Requirement:
Search for the word "needed" in the entries. Each line that holds it should be copied.

Dataset excerpts
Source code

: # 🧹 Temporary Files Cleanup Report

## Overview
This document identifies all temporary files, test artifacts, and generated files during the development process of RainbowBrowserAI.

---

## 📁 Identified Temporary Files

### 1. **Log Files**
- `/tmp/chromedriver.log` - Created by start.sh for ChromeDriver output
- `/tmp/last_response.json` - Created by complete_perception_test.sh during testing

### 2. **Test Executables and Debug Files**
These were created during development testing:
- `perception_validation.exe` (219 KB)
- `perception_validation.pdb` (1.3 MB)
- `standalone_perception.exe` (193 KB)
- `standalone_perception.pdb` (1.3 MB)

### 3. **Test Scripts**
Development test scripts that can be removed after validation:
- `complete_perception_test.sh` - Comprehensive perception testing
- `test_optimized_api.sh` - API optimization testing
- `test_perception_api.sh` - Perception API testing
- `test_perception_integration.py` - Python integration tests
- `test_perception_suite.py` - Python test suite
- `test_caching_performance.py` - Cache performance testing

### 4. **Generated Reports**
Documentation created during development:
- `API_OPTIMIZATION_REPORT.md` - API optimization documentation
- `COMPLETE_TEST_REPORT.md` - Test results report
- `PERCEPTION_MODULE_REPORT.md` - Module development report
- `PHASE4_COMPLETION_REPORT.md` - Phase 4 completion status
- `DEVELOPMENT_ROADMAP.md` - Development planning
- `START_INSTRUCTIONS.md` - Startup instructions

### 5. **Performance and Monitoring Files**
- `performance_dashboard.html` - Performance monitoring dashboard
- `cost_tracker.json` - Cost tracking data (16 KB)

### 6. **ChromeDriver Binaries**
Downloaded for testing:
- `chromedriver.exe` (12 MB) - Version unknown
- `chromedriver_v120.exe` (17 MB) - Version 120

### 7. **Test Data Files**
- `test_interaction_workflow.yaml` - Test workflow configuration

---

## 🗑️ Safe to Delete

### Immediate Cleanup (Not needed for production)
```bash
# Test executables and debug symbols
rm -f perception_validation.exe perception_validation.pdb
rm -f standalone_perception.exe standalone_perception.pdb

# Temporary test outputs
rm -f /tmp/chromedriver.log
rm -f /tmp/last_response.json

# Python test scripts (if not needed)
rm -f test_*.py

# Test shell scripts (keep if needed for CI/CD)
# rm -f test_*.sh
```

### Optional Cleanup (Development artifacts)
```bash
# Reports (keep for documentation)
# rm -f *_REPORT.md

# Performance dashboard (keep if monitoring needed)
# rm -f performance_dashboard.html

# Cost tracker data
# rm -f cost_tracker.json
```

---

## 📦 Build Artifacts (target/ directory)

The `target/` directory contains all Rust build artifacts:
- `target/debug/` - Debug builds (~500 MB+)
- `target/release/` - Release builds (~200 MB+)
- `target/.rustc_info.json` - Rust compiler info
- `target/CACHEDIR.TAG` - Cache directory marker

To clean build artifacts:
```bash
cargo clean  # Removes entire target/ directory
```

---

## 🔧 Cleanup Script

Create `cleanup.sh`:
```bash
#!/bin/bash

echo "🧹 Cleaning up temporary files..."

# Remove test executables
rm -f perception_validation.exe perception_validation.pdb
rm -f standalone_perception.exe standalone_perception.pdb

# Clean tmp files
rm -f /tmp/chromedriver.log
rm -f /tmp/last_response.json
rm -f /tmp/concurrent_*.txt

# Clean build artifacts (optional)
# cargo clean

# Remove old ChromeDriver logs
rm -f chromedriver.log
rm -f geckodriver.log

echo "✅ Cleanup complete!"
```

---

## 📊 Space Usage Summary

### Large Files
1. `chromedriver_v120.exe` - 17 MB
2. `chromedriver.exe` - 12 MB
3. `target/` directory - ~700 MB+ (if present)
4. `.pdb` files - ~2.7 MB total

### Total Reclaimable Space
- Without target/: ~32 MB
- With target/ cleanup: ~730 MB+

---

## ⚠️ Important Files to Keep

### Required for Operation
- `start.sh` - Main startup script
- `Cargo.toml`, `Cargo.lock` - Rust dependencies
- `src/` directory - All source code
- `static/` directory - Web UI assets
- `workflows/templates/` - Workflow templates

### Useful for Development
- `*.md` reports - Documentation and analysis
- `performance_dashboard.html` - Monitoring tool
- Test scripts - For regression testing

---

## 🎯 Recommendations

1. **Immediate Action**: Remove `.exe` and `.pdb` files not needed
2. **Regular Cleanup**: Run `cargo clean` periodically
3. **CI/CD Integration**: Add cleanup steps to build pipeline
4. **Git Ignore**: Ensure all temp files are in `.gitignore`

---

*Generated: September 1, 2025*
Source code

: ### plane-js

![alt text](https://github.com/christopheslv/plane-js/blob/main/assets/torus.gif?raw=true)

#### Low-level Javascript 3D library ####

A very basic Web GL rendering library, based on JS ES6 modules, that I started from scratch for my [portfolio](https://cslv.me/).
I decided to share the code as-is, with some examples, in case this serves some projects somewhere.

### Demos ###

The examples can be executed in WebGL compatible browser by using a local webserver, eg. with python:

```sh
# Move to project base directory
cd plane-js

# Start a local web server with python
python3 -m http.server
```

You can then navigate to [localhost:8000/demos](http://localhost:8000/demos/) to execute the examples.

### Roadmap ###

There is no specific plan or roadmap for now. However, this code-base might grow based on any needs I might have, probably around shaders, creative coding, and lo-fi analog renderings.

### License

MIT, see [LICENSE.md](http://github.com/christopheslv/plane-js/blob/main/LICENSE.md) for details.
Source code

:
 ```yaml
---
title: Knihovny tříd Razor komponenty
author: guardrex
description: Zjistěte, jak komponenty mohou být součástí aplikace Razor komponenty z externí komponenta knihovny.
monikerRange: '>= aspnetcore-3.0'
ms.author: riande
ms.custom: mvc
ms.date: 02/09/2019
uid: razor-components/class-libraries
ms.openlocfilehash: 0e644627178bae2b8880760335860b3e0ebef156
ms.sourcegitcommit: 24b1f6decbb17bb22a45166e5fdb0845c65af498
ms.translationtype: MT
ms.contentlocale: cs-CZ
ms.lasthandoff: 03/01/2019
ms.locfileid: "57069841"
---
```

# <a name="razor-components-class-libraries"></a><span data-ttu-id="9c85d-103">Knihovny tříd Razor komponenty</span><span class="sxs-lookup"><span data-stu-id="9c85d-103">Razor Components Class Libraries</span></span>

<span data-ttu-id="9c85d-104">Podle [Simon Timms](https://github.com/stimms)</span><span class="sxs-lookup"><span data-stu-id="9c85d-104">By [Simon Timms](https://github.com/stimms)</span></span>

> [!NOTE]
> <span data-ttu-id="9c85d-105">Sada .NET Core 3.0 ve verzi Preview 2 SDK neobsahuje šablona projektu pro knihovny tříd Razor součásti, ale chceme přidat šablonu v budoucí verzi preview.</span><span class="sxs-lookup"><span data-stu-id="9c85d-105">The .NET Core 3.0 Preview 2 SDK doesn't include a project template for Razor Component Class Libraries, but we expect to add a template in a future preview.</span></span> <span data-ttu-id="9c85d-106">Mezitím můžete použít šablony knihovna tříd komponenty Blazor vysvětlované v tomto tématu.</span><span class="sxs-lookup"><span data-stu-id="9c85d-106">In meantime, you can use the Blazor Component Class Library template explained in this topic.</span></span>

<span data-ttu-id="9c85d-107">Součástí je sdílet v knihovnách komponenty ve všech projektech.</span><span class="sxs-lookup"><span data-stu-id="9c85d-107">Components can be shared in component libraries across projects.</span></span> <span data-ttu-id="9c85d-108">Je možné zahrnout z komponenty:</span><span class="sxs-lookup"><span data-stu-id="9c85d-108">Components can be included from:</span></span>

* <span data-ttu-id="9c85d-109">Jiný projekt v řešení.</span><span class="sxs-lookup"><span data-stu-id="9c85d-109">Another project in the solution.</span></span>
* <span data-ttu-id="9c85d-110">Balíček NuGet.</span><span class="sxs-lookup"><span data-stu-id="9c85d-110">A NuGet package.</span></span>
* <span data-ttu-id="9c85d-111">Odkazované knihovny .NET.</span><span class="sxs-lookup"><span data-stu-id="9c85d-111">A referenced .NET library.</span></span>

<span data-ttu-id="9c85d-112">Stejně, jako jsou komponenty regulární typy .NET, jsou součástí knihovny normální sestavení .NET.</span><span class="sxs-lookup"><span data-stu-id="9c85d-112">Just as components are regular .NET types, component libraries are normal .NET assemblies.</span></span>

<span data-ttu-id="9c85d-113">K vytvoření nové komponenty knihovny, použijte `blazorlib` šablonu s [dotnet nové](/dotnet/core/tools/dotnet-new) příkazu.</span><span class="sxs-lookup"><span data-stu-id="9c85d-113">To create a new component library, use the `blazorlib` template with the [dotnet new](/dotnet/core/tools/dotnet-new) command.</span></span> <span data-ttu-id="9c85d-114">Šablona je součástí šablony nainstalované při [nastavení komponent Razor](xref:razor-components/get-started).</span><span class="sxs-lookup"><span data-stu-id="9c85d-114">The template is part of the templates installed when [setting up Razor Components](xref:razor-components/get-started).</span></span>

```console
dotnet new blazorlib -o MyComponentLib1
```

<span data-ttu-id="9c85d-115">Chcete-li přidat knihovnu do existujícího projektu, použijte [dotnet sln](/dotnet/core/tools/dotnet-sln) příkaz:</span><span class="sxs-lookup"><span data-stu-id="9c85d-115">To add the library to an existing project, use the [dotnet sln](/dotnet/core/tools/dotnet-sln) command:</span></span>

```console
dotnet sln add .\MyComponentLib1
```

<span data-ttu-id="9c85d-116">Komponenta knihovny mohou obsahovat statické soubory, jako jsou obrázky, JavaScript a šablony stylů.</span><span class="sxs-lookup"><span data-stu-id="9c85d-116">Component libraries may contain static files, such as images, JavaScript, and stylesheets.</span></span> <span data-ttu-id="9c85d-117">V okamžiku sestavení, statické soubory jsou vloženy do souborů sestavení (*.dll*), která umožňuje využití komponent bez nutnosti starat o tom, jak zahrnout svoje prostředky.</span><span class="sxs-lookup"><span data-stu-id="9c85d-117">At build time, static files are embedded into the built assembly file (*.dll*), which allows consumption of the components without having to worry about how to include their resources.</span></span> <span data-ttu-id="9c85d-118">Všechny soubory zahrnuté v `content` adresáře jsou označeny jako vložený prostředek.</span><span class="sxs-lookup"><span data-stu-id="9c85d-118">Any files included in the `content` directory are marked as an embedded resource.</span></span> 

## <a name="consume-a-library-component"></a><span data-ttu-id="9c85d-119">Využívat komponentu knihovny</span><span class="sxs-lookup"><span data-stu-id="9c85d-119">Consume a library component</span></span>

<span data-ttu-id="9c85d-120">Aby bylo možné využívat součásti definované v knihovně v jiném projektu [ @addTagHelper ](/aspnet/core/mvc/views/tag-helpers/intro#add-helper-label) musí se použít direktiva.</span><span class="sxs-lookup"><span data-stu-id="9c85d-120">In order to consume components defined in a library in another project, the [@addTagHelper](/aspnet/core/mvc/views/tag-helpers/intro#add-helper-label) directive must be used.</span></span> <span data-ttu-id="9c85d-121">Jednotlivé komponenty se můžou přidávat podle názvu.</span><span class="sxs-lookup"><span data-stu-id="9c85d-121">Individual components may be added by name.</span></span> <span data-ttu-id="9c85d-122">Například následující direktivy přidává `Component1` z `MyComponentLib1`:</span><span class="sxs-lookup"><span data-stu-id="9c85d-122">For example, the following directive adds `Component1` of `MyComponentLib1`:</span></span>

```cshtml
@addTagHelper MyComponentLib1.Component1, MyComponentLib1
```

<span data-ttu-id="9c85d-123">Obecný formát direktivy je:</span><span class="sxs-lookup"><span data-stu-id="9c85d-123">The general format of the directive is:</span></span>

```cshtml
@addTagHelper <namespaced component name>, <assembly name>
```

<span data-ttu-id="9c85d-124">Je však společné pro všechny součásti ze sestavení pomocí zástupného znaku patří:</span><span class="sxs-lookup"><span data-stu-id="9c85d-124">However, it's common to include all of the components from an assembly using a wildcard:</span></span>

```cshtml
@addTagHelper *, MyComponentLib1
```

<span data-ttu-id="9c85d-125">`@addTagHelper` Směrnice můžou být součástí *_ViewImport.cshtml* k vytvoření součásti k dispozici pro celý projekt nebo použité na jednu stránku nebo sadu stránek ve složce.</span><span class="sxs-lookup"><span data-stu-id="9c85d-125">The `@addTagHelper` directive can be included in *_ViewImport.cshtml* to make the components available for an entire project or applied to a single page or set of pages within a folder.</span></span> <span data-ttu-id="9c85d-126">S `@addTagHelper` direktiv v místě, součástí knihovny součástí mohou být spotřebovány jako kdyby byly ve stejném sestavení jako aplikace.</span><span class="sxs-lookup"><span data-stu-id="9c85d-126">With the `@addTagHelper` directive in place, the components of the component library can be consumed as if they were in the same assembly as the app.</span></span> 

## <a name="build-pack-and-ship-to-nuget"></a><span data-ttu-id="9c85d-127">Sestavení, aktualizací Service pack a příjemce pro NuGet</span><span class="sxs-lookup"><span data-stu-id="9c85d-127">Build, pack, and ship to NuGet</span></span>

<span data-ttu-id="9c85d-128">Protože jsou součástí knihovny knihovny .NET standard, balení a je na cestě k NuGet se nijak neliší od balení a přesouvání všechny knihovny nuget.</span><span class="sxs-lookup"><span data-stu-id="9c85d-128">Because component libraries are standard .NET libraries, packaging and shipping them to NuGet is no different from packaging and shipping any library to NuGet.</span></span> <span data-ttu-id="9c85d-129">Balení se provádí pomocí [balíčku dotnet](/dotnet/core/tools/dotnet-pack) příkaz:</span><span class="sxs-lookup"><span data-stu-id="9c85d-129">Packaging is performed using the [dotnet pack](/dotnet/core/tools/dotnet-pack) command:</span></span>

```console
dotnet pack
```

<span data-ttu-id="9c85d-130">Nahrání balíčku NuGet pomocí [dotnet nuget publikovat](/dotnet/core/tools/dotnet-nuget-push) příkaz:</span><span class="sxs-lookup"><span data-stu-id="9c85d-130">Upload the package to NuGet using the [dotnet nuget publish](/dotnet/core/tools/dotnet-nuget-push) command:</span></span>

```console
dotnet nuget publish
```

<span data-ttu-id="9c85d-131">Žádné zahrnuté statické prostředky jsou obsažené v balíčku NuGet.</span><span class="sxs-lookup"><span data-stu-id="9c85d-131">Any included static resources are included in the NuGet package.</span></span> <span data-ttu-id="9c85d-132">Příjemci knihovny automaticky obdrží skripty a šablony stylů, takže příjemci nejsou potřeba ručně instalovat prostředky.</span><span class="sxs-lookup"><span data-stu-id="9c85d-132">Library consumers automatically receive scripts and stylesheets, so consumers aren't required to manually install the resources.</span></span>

Answer space:
### Immediate Cleanup (Not needed for production)
# Python test scripts (if not needed)
# Test shell scripts (keep if needed for CI/CD)
# Performance dashboard (keep if monitoring needed)
1. **Immediate Action**: Remove `.exe` and `.pdb` files not needed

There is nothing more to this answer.